A little but not too late.

Some days, I feel that my improvements this time are going to be “too late” and not enough to make me feel a useful person for this world. It is very important for me to create and to accept on a gut level what “enough” means. Also I need to forget thinking about the life that I had hoped for and accept the pain that came with having another brain injury that took away years of hard work and persistence to get in a late position to realize certain dreams that I had once had.

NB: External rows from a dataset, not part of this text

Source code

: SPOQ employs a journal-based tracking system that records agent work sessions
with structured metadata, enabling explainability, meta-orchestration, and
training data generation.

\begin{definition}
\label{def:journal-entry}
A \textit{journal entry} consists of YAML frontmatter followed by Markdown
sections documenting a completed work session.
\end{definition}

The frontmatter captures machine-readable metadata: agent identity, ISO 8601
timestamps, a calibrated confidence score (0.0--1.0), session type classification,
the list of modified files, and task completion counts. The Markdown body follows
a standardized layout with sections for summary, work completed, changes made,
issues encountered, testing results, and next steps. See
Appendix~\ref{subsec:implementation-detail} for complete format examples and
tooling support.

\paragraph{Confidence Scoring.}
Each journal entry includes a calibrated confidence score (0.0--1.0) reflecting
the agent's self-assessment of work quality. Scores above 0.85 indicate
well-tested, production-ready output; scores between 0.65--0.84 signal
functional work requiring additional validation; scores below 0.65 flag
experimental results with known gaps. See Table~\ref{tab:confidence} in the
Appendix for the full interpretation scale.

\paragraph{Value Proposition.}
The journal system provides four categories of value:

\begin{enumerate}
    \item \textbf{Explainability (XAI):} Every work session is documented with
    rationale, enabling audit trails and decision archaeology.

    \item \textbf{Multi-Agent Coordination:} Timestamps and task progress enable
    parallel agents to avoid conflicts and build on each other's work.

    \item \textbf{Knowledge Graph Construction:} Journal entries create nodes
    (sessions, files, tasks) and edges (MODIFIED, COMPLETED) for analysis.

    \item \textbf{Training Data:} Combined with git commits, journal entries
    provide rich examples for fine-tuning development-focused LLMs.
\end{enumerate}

I want to be like the children building sand castles on the beach. They do not see it a waste of time putting in all the effort to build their castle when a wave comes and takes it away. They don’t care if the beach day is coming to an end. They stay focused and go to a new spot even if the sand is not as good ¬†and they begin building again. They enjoy it all. And if their mother says it is time to go and they have just started on their new sand castle that is incomplete, they may stamp their feet and protest to their mother, but soon enough they are sleeping in peace from a day well-spent.

“Show Me the Way” even if its the door!

As a TBI survivor many times over, there is one thing I’d like people to be with me. Blunt. Say what you mean and mean what you say. I’m sorry, reading between the lines is not easy for me. Sometimes, I get your hints, but usually there is a lag time. I will not take offense. In fact, I will like you more. When you have no patience left just say “I’m tired now and don’t want to deal with you. There is the door. Leave.” Wouldn’t it be nice if people who have trouble understanding non-verbal cues, could hear this more.